Le chef de l’État n’a certes pas joué le numéro du « malade imaginaire » de Jean-Baptiste Poquelin dit Molière, mais l’effervescence empreinte du culte de la personnalité et d’un certain triomphalisme qui marque son come-back ne doit en aucun cas éclipser les nécessaires enseignements à tirer de ce chapitre agité de notre Histoire commune où la confusion n’a eu d’égale que l’incertitude du lendemain.
Sur la vaste scène à laquelle a donné lieu le psychodrame qui a duré plus de deux semaines, les scénarios les plus incroyables se sont écrits, les acteurs de divers bords ont étalé chacun leur inépuisable répertoire, les intrigues les plus saisissantes et les plus folles ont tenu l’opinion publique en haleine.
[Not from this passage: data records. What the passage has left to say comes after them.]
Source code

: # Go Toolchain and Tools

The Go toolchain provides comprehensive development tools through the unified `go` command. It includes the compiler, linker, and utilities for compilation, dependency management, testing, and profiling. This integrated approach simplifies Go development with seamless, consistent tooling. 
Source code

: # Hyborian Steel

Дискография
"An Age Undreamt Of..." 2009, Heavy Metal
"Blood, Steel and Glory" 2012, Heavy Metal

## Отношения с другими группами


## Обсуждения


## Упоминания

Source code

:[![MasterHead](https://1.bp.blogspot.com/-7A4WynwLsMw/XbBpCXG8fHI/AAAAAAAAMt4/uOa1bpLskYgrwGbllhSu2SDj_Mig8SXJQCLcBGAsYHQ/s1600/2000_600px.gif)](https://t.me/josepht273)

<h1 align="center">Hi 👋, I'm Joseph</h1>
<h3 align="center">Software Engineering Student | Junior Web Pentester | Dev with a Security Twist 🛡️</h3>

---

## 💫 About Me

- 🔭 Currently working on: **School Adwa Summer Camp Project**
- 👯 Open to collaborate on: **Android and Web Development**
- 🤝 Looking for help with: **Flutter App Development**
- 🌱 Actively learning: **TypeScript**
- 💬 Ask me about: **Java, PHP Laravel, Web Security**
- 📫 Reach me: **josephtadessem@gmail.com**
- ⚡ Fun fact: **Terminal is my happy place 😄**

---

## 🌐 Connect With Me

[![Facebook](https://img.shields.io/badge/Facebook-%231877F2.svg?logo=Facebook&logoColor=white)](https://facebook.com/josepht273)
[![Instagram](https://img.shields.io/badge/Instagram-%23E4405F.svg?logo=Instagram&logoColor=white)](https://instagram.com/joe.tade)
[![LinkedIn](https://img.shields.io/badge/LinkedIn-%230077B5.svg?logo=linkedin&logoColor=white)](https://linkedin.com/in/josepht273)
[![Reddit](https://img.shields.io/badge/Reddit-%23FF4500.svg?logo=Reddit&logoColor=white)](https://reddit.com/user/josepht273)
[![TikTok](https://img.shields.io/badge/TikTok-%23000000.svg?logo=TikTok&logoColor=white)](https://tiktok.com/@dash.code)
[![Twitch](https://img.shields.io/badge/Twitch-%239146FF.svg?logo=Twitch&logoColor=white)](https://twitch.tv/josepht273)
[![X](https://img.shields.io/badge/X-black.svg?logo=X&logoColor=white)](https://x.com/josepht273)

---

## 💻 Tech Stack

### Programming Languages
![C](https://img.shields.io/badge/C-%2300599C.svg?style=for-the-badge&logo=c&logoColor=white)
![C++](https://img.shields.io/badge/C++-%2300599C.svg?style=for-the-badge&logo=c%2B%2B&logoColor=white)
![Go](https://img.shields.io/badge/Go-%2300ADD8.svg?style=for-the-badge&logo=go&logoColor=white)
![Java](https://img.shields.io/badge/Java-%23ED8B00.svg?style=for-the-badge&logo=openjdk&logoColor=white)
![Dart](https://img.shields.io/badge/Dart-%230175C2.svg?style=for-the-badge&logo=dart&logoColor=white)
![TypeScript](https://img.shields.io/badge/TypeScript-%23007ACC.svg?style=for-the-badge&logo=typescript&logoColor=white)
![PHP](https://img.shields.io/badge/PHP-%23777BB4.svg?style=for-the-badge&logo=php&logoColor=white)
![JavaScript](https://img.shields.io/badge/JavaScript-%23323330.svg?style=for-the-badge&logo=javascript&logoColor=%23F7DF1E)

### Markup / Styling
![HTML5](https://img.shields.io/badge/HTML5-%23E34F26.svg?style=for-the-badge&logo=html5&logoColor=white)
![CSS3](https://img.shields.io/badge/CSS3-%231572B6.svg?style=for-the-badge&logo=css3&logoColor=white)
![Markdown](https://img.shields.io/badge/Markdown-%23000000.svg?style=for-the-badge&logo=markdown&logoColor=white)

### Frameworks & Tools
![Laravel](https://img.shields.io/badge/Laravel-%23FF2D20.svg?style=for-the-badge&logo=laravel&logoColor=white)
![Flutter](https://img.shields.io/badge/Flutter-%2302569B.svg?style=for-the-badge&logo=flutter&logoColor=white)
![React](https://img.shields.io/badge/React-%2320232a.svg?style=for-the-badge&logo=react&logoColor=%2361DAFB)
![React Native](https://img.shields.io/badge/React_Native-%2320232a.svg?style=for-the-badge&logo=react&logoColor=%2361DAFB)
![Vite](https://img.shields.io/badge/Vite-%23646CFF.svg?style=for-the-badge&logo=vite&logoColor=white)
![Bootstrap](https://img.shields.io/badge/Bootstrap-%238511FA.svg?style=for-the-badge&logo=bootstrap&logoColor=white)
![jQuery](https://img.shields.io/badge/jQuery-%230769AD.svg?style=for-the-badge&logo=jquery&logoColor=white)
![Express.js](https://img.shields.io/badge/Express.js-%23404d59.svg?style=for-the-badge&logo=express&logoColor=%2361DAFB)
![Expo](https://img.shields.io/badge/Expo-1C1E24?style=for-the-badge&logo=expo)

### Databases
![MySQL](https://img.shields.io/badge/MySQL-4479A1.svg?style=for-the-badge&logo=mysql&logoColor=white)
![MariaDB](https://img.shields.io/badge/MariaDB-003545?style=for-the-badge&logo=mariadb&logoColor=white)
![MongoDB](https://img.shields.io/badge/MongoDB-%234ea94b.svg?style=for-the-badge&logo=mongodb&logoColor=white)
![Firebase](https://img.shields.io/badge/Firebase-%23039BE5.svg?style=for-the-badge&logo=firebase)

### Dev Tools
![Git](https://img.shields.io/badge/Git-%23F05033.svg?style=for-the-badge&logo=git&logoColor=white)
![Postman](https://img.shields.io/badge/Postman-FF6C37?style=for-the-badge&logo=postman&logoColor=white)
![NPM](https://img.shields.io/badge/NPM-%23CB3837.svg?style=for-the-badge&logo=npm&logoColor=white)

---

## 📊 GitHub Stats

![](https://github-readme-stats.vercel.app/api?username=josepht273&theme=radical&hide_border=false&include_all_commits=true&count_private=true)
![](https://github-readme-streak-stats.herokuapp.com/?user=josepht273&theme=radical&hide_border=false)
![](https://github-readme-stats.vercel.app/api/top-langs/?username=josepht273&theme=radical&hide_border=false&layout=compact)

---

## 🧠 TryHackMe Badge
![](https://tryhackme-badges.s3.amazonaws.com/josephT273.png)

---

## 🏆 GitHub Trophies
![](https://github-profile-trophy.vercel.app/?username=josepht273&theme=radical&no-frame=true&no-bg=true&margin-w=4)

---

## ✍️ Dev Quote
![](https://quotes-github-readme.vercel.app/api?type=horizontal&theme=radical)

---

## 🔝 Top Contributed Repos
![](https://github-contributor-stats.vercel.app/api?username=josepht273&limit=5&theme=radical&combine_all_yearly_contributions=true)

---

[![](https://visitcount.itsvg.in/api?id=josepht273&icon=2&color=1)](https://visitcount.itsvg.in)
L’hypothèse du pire pour le locataire du palais d’Etoudi (92 ans dont 42 au pouvoir) a semblé réjouir certains, qui ont manifesté leur joie, de manière décomplexée, sur les réseaux sociaux. Dans l’expression d’allégresse de la plupart de ces compatriotes, il est apparu, de manière subliminale, la vulgate selon laquelle la transition tant souhaitée au Cameroun ne sera possible que si Paul Biya passe l’arme à gauche. Il s’agit-là de la thèse de la transition par la mort du Chef dont les tenants se recrutent évidemment aussi bien dans la majorité silencieuse que dans la majorité tapageuse.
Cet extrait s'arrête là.